== WORK TO BE COMPLETED ==
In the entries that follow, the first line to write out is the one containing "moodle 07:41:10.69 WARN", and the last is the one containing "moodle 07:41:10.76 INFO". Reproduce that stretch exactly, with nothing before or after it.
Start of PROVIDED RECORDS
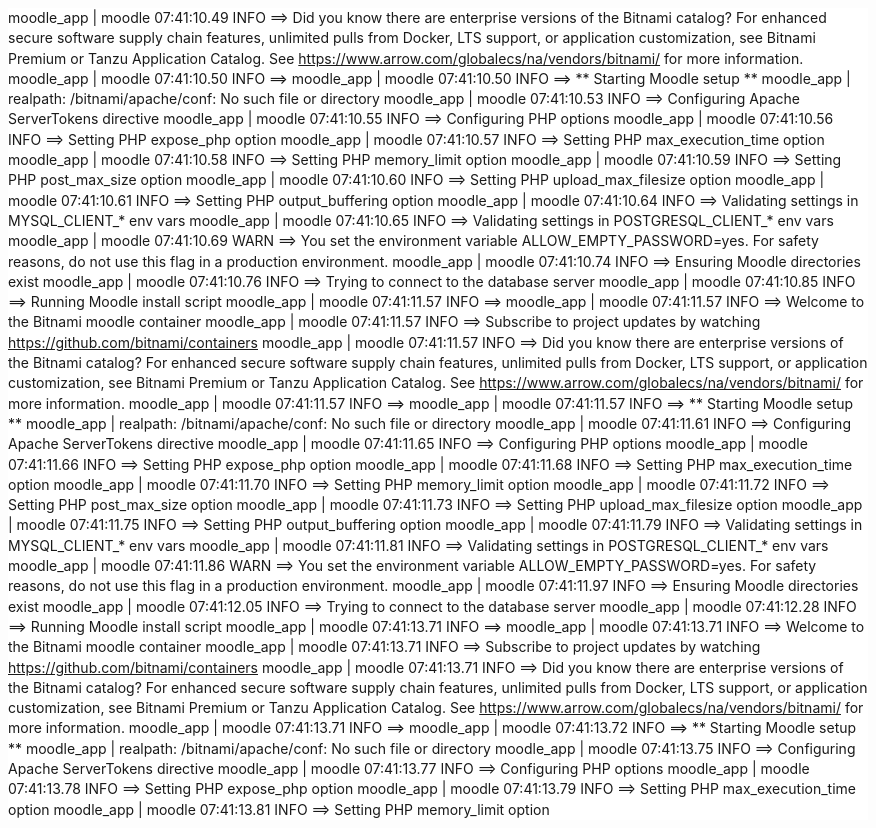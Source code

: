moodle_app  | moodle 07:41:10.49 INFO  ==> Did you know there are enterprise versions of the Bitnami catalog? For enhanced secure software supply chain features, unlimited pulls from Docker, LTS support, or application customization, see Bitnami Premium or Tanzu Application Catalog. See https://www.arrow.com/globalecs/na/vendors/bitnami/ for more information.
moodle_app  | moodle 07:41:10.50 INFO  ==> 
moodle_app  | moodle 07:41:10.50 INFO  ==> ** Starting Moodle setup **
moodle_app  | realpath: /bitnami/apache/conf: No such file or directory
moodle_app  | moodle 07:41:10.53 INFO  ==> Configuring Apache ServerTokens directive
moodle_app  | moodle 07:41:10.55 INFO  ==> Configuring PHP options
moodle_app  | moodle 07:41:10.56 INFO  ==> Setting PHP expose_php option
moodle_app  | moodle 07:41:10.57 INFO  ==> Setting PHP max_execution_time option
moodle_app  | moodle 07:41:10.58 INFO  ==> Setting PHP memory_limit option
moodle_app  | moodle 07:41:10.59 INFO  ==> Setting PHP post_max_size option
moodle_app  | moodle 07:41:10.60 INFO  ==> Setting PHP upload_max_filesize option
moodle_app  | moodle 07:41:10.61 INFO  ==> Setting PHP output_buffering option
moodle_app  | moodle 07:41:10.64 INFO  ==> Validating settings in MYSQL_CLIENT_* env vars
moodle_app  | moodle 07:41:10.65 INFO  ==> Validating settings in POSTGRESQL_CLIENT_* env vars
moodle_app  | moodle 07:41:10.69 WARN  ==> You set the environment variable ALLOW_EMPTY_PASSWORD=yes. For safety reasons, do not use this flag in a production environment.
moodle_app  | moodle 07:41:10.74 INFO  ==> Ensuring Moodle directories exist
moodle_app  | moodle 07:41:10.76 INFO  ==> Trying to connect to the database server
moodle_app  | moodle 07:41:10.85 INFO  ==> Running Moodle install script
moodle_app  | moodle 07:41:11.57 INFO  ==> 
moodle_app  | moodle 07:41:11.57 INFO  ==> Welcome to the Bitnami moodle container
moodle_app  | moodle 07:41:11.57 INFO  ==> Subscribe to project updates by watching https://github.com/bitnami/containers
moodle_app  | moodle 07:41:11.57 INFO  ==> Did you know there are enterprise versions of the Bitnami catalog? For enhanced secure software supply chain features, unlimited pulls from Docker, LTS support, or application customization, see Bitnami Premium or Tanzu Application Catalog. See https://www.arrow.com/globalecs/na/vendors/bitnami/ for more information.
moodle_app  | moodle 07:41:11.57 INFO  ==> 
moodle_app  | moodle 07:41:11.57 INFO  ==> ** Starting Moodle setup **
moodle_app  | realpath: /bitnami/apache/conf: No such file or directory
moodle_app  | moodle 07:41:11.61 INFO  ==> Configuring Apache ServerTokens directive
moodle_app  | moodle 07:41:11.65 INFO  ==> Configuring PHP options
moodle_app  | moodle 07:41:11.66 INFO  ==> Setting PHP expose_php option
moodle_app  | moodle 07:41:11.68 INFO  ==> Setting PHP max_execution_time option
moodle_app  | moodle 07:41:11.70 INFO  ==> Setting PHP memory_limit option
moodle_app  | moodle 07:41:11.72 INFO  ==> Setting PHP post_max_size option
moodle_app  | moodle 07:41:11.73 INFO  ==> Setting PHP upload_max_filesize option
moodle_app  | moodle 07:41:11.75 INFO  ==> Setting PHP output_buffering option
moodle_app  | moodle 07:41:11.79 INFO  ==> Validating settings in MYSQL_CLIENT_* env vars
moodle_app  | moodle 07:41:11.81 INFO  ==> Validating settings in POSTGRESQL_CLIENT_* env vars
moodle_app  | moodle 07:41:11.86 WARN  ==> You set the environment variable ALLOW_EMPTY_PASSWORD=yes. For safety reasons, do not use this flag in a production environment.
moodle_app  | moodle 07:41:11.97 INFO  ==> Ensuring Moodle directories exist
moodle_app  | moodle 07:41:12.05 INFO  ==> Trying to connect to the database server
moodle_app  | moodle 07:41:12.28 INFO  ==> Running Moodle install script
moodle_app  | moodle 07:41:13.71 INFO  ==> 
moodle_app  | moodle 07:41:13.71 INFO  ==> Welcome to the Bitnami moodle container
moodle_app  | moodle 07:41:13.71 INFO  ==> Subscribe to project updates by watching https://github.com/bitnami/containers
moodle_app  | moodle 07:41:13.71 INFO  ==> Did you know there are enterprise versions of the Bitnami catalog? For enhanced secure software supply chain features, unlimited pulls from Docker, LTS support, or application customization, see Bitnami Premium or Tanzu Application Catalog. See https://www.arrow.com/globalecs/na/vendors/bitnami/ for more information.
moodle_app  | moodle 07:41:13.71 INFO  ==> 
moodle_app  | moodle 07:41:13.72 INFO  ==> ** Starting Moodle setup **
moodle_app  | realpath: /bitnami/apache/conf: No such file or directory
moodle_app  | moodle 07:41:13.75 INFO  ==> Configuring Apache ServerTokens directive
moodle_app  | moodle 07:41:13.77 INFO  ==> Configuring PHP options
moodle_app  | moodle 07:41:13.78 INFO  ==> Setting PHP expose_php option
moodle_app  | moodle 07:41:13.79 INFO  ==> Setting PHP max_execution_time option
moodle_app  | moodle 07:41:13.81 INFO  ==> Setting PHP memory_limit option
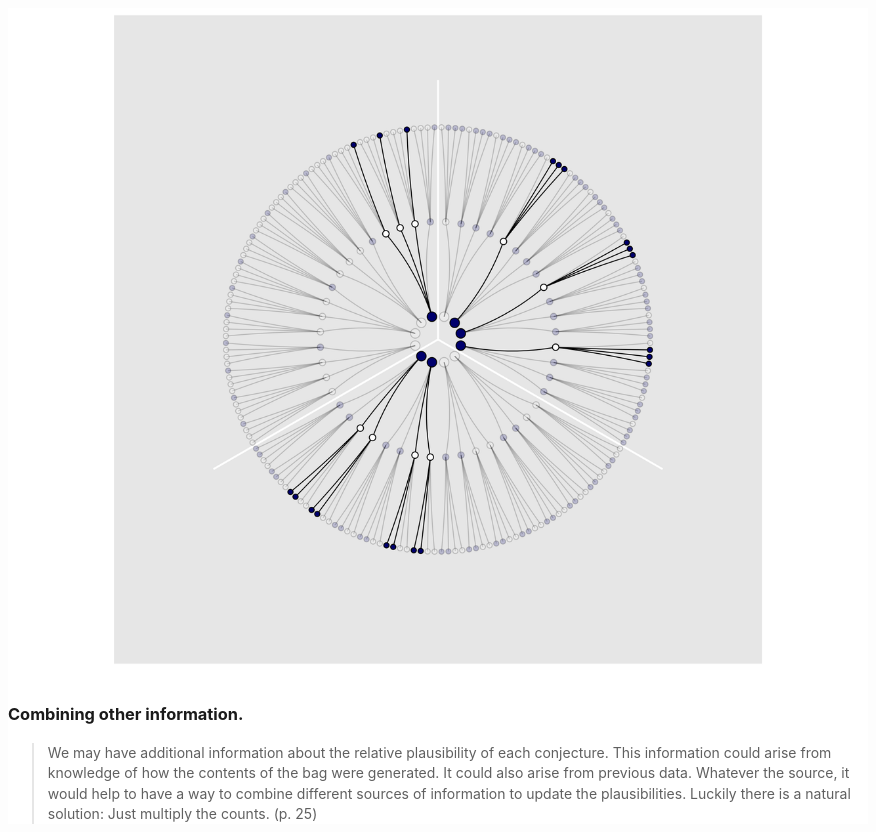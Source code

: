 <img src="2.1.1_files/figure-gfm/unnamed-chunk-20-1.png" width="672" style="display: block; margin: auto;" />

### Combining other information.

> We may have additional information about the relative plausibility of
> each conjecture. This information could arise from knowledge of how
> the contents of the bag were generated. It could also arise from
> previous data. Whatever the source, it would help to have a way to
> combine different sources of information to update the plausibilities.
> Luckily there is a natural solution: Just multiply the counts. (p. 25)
End of PROVIDED RECORDS
== RESPONSE TO THE EXERCISE ==
moodle_app  | moodle 07:41:10.69 WARN  ==> You set the environment variable ALLOW_EMPTY_PASSWORD=yes. For safety reasons, do not use this flag in a production environment.
moodle_app  | moodle 07:41:10.74 INFO  ==> Ensuring Moodle directories exist
moodle_app  | moodle 07:41:10.76 INFO  ==> Trying to connect to the database server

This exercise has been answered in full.